───── Given information ─────

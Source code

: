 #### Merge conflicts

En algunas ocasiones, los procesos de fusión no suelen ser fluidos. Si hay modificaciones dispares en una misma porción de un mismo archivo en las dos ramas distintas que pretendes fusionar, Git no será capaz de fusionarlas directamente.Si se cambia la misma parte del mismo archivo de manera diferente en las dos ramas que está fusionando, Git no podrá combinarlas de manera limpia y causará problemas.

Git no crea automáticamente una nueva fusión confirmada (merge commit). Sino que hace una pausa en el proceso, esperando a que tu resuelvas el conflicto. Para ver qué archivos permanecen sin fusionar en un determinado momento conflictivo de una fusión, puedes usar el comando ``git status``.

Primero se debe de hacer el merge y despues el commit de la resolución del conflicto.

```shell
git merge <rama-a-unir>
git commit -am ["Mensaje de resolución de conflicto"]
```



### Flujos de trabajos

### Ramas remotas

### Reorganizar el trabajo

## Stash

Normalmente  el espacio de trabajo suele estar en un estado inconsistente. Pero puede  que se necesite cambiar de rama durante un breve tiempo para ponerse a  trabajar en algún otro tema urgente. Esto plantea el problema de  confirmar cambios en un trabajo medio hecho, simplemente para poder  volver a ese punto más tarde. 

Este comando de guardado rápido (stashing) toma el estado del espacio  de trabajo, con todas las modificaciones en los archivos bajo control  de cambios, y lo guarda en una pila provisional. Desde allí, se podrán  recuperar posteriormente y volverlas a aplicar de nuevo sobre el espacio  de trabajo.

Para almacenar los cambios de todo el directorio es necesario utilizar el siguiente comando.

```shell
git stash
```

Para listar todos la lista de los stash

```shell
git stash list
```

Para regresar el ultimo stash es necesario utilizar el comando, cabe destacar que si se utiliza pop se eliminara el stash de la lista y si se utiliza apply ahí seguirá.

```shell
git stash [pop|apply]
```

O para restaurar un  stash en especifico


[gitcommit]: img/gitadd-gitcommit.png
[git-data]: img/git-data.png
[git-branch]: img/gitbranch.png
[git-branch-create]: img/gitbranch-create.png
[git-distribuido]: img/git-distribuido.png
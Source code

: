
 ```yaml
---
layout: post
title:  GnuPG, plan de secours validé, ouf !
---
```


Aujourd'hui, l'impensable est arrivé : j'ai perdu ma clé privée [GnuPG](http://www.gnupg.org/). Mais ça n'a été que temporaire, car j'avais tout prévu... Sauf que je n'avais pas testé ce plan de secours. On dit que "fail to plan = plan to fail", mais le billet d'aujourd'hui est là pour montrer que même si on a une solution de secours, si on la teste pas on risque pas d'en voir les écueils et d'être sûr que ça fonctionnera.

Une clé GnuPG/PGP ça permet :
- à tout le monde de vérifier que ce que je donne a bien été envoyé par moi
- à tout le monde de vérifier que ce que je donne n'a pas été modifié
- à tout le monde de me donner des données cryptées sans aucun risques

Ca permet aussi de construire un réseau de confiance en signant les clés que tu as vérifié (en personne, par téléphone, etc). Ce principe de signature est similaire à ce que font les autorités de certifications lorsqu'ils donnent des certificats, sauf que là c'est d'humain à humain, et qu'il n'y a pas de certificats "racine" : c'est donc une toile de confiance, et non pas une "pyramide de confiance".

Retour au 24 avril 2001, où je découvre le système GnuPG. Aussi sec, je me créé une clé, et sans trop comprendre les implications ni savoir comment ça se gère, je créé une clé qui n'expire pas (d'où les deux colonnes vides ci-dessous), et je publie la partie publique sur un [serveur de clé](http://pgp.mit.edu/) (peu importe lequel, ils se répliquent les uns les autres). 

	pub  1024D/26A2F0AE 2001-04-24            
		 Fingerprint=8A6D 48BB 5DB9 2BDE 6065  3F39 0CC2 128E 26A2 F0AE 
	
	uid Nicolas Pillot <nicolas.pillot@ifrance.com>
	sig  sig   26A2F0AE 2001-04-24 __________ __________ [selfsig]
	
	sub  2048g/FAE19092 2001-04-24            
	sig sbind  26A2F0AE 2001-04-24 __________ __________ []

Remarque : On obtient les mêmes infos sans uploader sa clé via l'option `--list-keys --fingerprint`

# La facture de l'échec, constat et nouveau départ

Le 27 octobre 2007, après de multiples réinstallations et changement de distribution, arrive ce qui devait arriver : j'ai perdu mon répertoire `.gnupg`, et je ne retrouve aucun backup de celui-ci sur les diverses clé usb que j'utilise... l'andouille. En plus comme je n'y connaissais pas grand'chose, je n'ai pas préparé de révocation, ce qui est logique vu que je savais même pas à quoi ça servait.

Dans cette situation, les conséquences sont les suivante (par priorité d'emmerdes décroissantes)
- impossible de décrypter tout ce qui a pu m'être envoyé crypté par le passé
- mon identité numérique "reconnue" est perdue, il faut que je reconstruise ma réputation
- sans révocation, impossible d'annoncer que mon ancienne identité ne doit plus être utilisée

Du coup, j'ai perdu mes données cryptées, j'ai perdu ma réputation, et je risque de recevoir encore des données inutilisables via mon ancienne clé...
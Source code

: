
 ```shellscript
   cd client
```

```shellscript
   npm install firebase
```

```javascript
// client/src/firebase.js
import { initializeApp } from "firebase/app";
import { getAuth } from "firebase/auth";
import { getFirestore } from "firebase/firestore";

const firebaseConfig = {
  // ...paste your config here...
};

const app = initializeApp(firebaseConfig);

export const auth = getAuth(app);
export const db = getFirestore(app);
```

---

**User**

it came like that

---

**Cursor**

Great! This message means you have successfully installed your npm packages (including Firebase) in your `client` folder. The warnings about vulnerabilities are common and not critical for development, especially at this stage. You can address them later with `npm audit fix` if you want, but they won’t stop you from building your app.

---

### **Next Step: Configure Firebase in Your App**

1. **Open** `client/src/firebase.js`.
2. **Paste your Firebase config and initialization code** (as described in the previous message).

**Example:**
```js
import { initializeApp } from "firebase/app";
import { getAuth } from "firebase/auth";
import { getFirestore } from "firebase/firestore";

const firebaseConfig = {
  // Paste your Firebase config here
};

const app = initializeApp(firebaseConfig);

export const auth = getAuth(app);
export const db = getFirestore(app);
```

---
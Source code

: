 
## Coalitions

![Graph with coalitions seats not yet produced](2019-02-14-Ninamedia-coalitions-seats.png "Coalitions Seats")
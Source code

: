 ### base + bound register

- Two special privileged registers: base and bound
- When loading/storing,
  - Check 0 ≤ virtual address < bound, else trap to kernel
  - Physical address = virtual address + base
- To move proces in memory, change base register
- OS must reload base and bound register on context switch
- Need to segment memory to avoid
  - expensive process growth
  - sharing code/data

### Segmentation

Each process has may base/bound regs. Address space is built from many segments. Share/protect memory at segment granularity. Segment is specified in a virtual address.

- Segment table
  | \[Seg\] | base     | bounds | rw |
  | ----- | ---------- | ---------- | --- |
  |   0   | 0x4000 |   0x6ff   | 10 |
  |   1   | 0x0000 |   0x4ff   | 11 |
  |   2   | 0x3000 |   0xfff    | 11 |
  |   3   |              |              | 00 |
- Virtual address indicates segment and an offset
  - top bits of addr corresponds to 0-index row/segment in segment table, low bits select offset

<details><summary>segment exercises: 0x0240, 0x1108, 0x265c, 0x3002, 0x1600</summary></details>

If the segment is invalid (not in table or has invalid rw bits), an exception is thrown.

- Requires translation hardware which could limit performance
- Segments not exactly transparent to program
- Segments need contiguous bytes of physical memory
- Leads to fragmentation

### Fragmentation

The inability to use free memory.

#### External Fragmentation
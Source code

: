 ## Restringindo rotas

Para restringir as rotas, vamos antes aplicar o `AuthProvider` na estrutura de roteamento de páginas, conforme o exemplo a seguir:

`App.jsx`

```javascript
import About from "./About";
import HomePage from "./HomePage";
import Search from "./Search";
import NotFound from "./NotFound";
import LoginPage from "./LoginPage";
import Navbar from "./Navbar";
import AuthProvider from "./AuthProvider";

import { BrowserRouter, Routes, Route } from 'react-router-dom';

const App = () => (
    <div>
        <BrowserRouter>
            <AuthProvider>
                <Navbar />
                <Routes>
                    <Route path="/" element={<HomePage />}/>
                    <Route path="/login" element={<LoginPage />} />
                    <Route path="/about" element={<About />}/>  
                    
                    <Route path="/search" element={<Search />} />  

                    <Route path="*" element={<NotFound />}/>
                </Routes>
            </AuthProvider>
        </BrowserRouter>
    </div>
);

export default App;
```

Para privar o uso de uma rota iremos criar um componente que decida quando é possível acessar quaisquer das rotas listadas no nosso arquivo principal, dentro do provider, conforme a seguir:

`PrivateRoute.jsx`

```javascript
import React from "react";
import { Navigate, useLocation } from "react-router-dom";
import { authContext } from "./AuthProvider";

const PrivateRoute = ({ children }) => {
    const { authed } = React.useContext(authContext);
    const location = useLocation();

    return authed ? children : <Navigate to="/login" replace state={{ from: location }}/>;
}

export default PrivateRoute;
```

─────

Goal of the exercise
Going through the entries above, report how many lines contain the word "useLocation", with no other text.

Written response
2